If I were to be insightful about my past, I might divide it into the following arena:
- What I wish to say about it;
- What I imagine others may prefer to say about it;
- What I’ve never considered about it; and,
- What counts the most?
The first question by which to introduce the enquiry is very much like a résumé or curriculum vitae; that is, a palatable, historic account of one’s self-styled accomplishments. This can be boring, relevant to educational instruction and employment experience, not exactly riveting entertainment even if scintillating to an academic. To lapse into travel, love and mad enterprise is not normally within the scope. Family matters are anecdotal and overall uninstructive. Lineage speaks not to oneself but to one’s predecessors. Inheritance other than poetic endowment is of vulgar possessory rights.

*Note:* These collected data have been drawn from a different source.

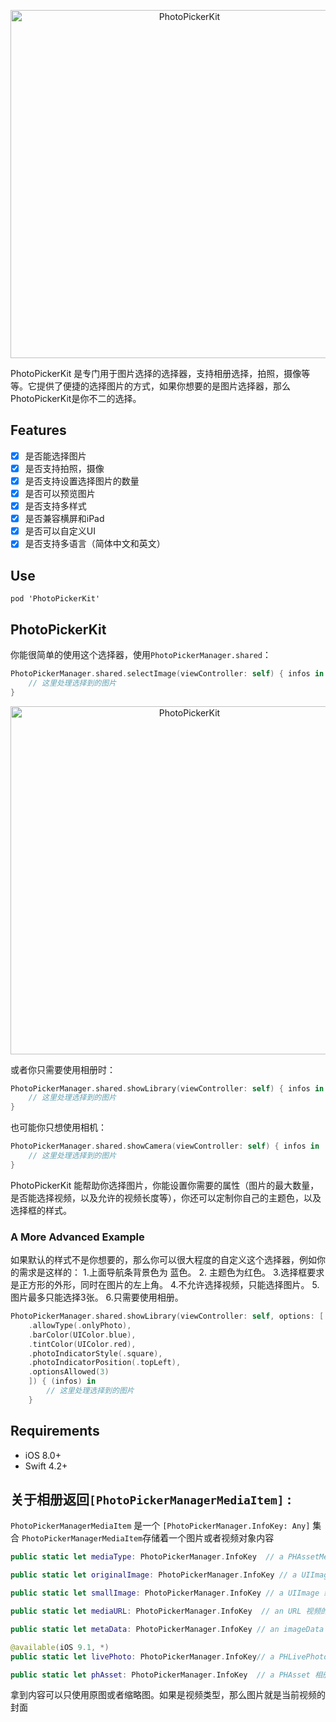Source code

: <p align="center">
<img src="https://github.com/121372288/PhotoPicker/images/logo.jpg" alt="PhotoPickerKit" title="PhotoPickerKit" width="557"/>
</p>

PhotoPickerKit 是专门用于图片选择的选择器，支持相册选择，拍照，摄像等等。它提供了便捷的选择图片的方式，如果你想要的是图片选择器，那么PhotoPickerKit是你不二的选择。

## Features
- [x] 是否能选择图片
- [x] 是否支持拍照，摄像
- [x] 是否支持设置选择图片的数量
- [x] 是否可以预览图片
- [x] 是否支持多样式
- [x] 是否兼容横屏和iPad
- [x] 是否可以自定义UI
- [x] 是否支持多语言（简体中文和英文）

## Use

`pod 'PhotoPickerKit'`

## PhotoPickerKit
你能很简单的使用这个选择器，使用`PhotoPickerManager.shared`：
```swift
PhotoPickerManager.shared.selectImage(viewController: self) { infos in
    // 这里处理选择到的图片
}
```
<p align="center">
<img src="https://github.com/121372288/PhotoPicker/images/PhotoPicker-1.jpg" alt="PhotoPickerKit" title="PhotoPickerKit" width="557"/>
</p>

或者你只需要使用相册时：
```swift
PhotoPickerManager.shared.showLibrary(viewController: self) { infos in
    // 这里处理选择到的图片
}
```
也可能你只想使用相机：
```swift
PhotoPickerManager.shared.showCamera(viewController: self) { infos in
    // 这里处理选择到的图片
}
```
PhotoPickerKit 能帮助你选择图片，你能设置你需要的属性（图片的最大数量，是否能选择视频，以及允许的视频长度等），你还可以定制你自己的主题色，以及选择框的样式。

### A More Advanced Example

如果默认的样式不是你想要的，那么你可以很大程度的自定义这个选择器，例如你的需求是这样的：
1.上面导航条背景色为 蓝色。
2. 主题色为红色。
3.选择框要求是正方形的外形，同时在图片的左上角。
4.不允许选择视频，只能选择图片。
5.图片最多只能选择3张。
6.只需要使用相册。

```swift
PhotoPickerManager.shared.showLibrary(viewController: self, options: [
    .allowType(.onlyPhoto),
    .barColor(UIColor.blue),
    .tintColor(UIColor.red),
    .photoIndicatorStyle(.square),
    .photoIndicatorPosition(.topLeft),
    .optionsAllowed(3)
    ]) { (infos) in
        // 这里处理选择到的图片
    }
```
## Requirements
- iOS 8.0+
- Swift 4.2+

## 关于相册返回`[PhotoPickerManagerMediaItem]` :

`PhotoPickerManagerMediaItem` 是一个 `[PhotoPickerManager.InfoKey: Any]` 集合
`PhotoPickerManagerMediaItem`存储着一个图片或者视频对象内容
```swift
public static let mediaType: PhotoPickerManager.InfoKey  // a PHAssetMediaType 当前对象类型

public static let originalImage: PhotoPickerManager.InfoKey // a UIImage 原图

public static let smallImage: PhotoPickerManager.InfoKey // a UIImage 缩略图

public static let mediaURL: PhotoPickerManager.InfoKey  // an URL 视频的URL

public static let metaData: PhotoPickerManager.InfoKey // an imageData 图片的Data

@available(iOS 9.1, *)
public static let livePhoto: PhotoPickerManager.InfoKey// a PHLivePhoto livePhoto才有

public static let phAsset: PhotoPickerManager.InfoKey  // a PHAsset 相册选择的时候会有asset
```
拿到内容可以只使用原图或者缩略图。如果是视频类型，那么图片就是当前视频的封面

The second question about what others may prefer to say is entirely speculative. I don’t think any of us has a clear idea about what others think of us; nor do I think it matters in the least. Indeed being motivated emotionally or otherwise by what people think of us is a craggy ascent or descent. I view this debate strictly as a matter of logic; that is, a reasonable conclusion of the possibilities. Relying upon the inclination or prejudices of others is an assured vehicle by which to override our own inclinations and prejudices. I see no possibility of doing anything meaningfully except within the boundaries of our own manifestations and misfortunes. Accordingly this particular investigation will be for naught.
As for the third question, what we’ve never considered of our past, this to my thinking is an intensely engaging investigation. The quiz is especially invigorating because it presumes – as well I think it should – that there are many features of our past which we’ve never accounted as material (or may have hidden from observation). Partially the conundrum reflects the further inconspicuous reality of life that, “If you’ve got it, you don’t talk about it!” In short an interrogation of this topic might well expand upon our past in ways we had not previously examined because we hadn’t attached singularity to the event. I think we all take for granted many of the events in our lives which are upon reflection far more peculiar and significant than we may otherwise have pondered.
Finally, what counts the most? Unquestionably this summary is itself the most far-reaching because it surpasses all others. It is the ultimate distillation and refinement. In the end there is very little of materiality that will obscure what counts the most. It is by its succinctness a heady enquiry forcing us into the range of intellectualism and emotion. It forces us to push to the side all but the most compelling elements of life. Invariably what counts the most will be the present. To dwell upon anything else is mournfully historic or speciously futuristic.